Recipe - Breast Of Chicken With Bourbon
Categories: Chicken, Vegetables, Main Dish, Breast Of Chicken With Bourbon
CAROLINE MCCALL WHNP81A
2 Chicken breasts; whole
One fourth cup Flour
One half teaspoon Paprika
One half teaspoon Salt
2 tablespoon Butter
2 tablespoon Salad oil
2 tablespoon Onion; minced
1 tablespoon Parsley; minced
One fourth teaspoon Chervil
One fourth cup Bourbon
4 ounce Mushrooms; canned
10 ounce Tomatoes; canned
One fourth teaspoon Sugar
Salt and pepper; to taste
Date: Fri, 24 May 96 07:14:26 PDT
From: eboyd@shentel.net
Split chicken breasts in half; place in a paper bag with flour, paprika,
and salt.

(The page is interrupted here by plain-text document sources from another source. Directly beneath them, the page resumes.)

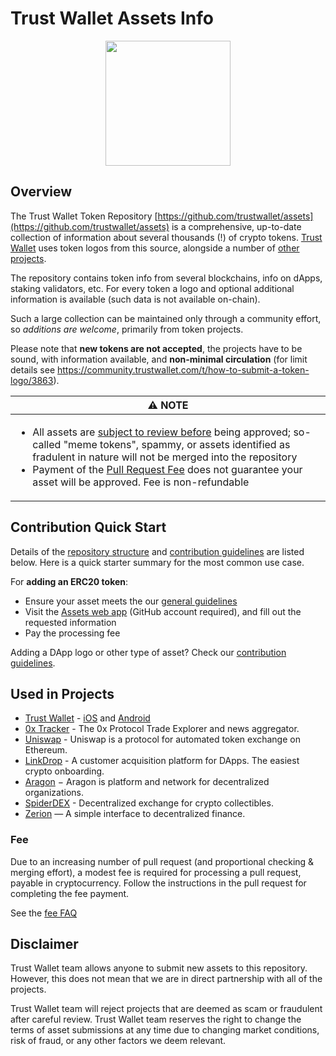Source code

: # Trust Wallet Assets Info

<center><img src='https://trustwallet.com/assets/images/media/assets/horizontal_blue.png' height="200"></center>

## Overview
The Trust Wallet Token Repository 
[https://github.com/trustwallet/assets](https://github.com/trustwallet/assets)
is a comprehensive, up-to-date collection of information about several thousands (!) of crypto tokens.
[Trust Wallet](https://trustwallet.com) uses token logos from this source, alongside a number of [other projects](#used-in-projects).

The repository contains token info from several blockchains, info on dApps, staking validators, etc.
For every token a logo and optional additional information is available (such data is not available on-chain).

Such a large collection can be maintained only through a community effort, so _additions are welcome_,
primarily from token projects.

Please note that __new tokens are not accepted__,
the projects have to be sound, with information available, and __non-minimal circulation__
(for limit details see https://community.trustwallet.com/t/how-to-submit-a-token-logo/3863).

<table width="100%">
  <thead>
    <tr>
      <th align="center">
        ⚠️ NOTE
      </th>
    </tr>
  </thead>

  <tbody>
    <tr>
      <td>
        <ul>
          <li>All assets are <a href="#disclaimer">subject to review before</a> being approved; so-called "meme tokens", spammy, or assets identified as fradulent in nature will not be merged into the repository</li>
          <li>Payment of the <a href="pr-fee.md">Pull Request Fee</a> does not guarantee your asset will be approved. Fee is non-refundable</li>
        </ul>
      </td>
    </tr>
  </tbody>
</table>


## Contribution Quick Start

Details of the [repository structure](#repository-details) and 
[contribution guidelines](repository_details.md#contribution-guidelines) are listed below.
Here is a quick starter summary for the most common use case.

For **adding an ERC20 token**:
- Ensure your asset meets the our [general guidelines](#disclaimer)
- Visit the [Assets web app](https://assets.trustwallet.com) (GitHub account required), and fill out the requested information
- Pay the processing fee

Adding a DApp logo or other type of asset? Check our [contribution guidelines](repository_details.md#contribution-guidelines).

## Used in Projects

- [Trust Wallet](https://trustwallet.com) - [iOS](https://itunes.apple.com/us/app/trust-ethereum-wallet/id1288339409) and [Android](https://play.google.com/store/apps/details?id=com.wallet.crypto.trustapp)
- [0x Tracker](https://0xtracker.com) - The 0x Protocol Trade Explorer and news aggregator.
- [Uniswap](https://uniswap.exchange) - Uniswap is a protocol for automated token exchange on Ethereum.
- [LinkDrop](https://linkdrop.io/) - A customer acquisition platform for DApps. The easiest crypto onboarding.
- [Aragon](https://aragon.org/) − Aragon is platform and network for decentralized organizations.
- [SpiderDEX](https://www.spiderdex.com) - Decentralized exchange for crypto collectibles.
- [Zerion](https://zerion.io) — A simple interface to decentralized finance.

### Fee
Due to an increasing number of pull request (and proportional checking & merging effort),
a modest fee is required for processing a pull request, payable in cryptocurrency.
Follow the instructions in the pull request for completing the fee payment.

See the [fee FAQ](pr-fee.md)

## Disclaimer
Trust Wallet team allows anyone to submit new assets to this repository. However, this does not mean that we are in direct partnership with all of the projects.

Trust Wallet team will reject projects that are deemed as scam or fraudulent after careful review.
Trust Wallet team reserves the right to change the terms of asset submissions at any time due to changing market conditions, risk of fraud, or any other factors we deem relevant.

Shake bag well to coat chicken thoroughly, remove from bag, and
shake off excess flour. In a heavy saucepan melt the butter. Add the salad
oil and saute the chicken until light brown on both sides. While sauteing,
add onion, parsley and chervil to pan. After browning, add bourbon and set
aflame for about 10 seconds. Add mushrooms including juice to the pan.
Chop the tomato meat coarsely and add with juice to the pan. Cover with a
tight lid, and continue to simmer 12 to 15 minutes, stirring occasionally.
If necessary, remove the lid and continue to cook until the sauce is medium
thick. Skim excess fat from the sauce. Add sugar and salt and pepper to
taste. Serve with noodles or rice in a casserole.